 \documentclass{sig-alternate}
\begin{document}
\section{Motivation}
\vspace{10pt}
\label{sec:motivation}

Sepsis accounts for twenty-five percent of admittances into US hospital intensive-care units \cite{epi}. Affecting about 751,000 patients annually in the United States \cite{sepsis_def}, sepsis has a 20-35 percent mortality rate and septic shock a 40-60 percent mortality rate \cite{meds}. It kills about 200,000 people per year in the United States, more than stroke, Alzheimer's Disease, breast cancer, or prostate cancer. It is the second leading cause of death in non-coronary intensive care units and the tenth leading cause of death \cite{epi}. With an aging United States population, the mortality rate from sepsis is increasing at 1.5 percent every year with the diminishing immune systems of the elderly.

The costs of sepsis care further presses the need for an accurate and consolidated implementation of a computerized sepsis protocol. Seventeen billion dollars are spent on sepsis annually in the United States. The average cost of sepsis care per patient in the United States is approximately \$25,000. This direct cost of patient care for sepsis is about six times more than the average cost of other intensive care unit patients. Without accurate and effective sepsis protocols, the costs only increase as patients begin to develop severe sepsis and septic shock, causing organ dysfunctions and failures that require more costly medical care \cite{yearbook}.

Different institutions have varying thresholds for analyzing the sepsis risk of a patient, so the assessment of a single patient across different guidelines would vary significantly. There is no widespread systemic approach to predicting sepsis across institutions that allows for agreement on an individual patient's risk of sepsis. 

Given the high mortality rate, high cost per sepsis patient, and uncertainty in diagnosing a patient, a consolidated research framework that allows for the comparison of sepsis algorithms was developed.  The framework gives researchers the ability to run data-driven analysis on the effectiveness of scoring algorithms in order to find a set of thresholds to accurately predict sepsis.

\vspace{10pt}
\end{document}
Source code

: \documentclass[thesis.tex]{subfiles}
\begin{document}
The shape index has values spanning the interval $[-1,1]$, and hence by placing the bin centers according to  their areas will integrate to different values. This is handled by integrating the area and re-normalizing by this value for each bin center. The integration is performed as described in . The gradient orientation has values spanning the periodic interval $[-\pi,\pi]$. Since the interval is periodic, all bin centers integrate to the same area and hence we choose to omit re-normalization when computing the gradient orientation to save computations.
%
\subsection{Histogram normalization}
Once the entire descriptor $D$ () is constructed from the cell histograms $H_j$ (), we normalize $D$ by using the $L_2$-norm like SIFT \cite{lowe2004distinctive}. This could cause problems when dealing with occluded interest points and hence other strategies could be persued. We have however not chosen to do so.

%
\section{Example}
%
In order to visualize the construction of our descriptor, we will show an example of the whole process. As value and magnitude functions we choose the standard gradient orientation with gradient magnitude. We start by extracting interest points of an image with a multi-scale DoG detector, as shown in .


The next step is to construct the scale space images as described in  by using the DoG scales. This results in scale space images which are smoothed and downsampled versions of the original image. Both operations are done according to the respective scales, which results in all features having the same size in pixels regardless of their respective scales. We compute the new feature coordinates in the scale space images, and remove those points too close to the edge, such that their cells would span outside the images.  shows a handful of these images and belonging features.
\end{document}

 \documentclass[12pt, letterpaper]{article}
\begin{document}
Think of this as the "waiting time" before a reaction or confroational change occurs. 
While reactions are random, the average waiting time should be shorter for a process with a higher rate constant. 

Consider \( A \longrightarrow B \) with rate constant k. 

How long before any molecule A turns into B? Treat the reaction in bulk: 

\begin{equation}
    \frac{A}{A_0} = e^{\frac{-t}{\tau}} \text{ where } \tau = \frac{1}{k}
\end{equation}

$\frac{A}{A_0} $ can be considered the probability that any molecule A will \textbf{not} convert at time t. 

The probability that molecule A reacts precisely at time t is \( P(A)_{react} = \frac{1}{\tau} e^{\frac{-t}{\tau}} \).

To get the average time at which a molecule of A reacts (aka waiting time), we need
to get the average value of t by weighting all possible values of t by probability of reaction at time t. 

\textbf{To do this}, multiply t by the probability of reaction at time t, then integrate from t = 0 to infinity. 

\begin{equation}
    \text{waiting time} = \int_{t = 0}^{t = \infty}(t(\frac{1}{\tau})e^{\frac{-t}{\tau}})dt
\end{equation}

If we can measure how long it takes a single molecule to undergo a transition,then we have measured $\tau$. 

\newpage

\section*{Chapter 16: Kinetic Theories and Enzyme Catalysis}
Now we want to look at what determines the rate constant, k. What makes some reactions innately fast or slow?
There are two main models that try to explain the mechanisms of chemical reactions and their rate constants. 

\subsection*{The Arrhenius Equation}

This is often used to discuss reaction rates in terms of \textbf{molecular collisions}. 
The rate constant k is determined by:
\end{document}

◇ ◇ ◇ ◇ ◇

### PROMPT
Nothing but an exact repetition of the entries is expected here.

### SOLVED EXERCISE
 \documentclass{sig-alternate}
\begin{document}
\section{Motivation}
\vspace{10pt}
\label{sec:motivation}

Sepsis accounts for twenty-five percent of admittances into US hospital intensive-care units \cite{epi}. Affecting about 751,000 patients annually in the United States \cite{sepsis_def}, sepsis has a 20-35 percent mortality rate and septic shock a 40-60 percent mortality rate \cite{meds}. It kills about 200,000 people per year in the United States, more than stroke, Alzheimer's Disease, breast cancer, or prostate cancer. It is the second leading cause of death in non-coronary intensive care units and the tenth leading cause of death \cite{epi}. With an aging United States population, the mortality rate from sepsis is increasing at 1.5 percent every year with the diminishing immune systems of the elderly.

The costs of sepsis care further presses the need for an accurate and consolidated implementation of a computerized sepsis protocol. Seventeen billion dollars are spent on sepsis annually in the United States. The average cost of sepsis care per patient in the United States is approximately \$25,000. This direct cost of patient care for sepsis is about six times more than the average cost of other intensive care unit patients. Without accurate and effective sepsis protocols, the costs only increase as patients begin to develop severe sepsis and septic shock, causing organ dysfunctions and failures that require more costly medical care \cite{yearbook}.

Different institutions have varying thresholds for analyzing the sepsis risk of a patient, so the assessment of a single patient across different guidelines would vary significantly. There is no widespread systemic approach to predicting sepsis across institutions that allows for agreement on an individual patient's risk of sepsis. 

Given the high mortality rate, high cost per sepsis patient, and uncertainty in diagnosing a patient, a consolidated research framework that allows for the comparison of sepsis algorithms was developed.  The framework gives researchers the ability to run data-driven analysis on the effectiveness of scoring algorithms in order to find a set of thresholds to accurately predict sepsis.

\vspace{10pt}
\end{document}
Source code

: \documentclass[thesis.tex]{subfiles}
\begin{document}
The shape index has values spanning the interval $[-1,1]$, and hence by placing the bin centers according to  their areas will integrate to different values. This is handled by integrating the area and re-normalizing by this value for each bin center. The integration is performed as described in . The gradient orientation has values spanning the periodic interval $[-\pi,\pi]$. Since the interval is periodic, all bin centers integrate to the same area and hence we choose to omit re-normalization when computing the gradient orientation to save computations.
%
\subsection{Histogram normalization}
Once the entire descriptor $D$ () is constructed from the cell histograms $H_j$ (), we normalize $D$ by using the $L_2$-norm like SIFT \cite{lowe2004distinctive}. This could cause problems when dealing with occluded interest points and hence other strategies could be persued. We have however not chosen to do so.

%
\section{Example}
%
In order to visualize the construction of our descriptor, we will show an example of the whole process. As value and magnitude functions we choose the standard gradient orientation with gradient magnitude. We start by extracting interest points of an image with a multi-scale DoG detector, as shown in .


The next step is to construct the scale space images as described in  by using the DoG scales. This results in scale space images which are smoothed and downsampled versions of the original image. Both operations are done according to the respective scales, which results in all features having the same size in pixels regardless of their respective scales. We compute the new feature coordinates in the scale space images, and remove those points too close to the edge, such that their cells would span outside the images.  shows a handful of these images and belonging features.
\end{document}

 \documentclass[12pt, letterpaper]{article}
\begin{document}
Think of this as the "waiting time" before a reaction or confroational change occurs. 
While reactions are random, the average waiting time should be shorter for a process with a higher rate constant. 

Consider \( A \longrightarrow B \) with rate constant k. 

How long before any molecule A turns into B? Treat the reaction in bulk: 

\begin{equation}
    \frac{A}{A_0} = e^{\frac{-t}{\tau}} \text{ where } \tau = \frac{1}{k}
\end{equation}

$\frac{A}{A_0} $ can be considered the probability that any molecule A will \textbf{not} convert at time t. 

The probability that molecule A reacts precisely at time t is \( P(A)_{react} = \frac{1}{\tau} e^{\frac{-t}{\tau}} \).

To get the average time at which a molecule of A reacts (aka waiting time), we need
to get the average value of t by weighting all possible values of t by probability of reaction at time t. 

\textbf{To do this}, multiply t by the probability of reaction at time t, then integrate from t = 0 to infinity. 

\begin{equation}
    \text{waiting time} = \int_{t = 0}^{t = \infty}(t(\frac{1}{\tau})e^{\frac{-t}{\tau}})dt
\end{equation}

If we can measure how long it takes a single molecule to undergo a transition,then we have measured $\tau$. 

\newpage

\section*{Chapter 16: Kinetic Theories and Enzyme Catalysis}
Now we want to look at what determines the rate constant, k. What makes some reactions innately fast or slow?
There are two main models that try to explain the mechanisms of chemical reactions and their rate constants. 

\subsection*{The Arrhenius Equation}

This is often used to discuss reaction rates in terms of \textbf{molecular collisions}. 
The rate constant k is determined by:
\end{document}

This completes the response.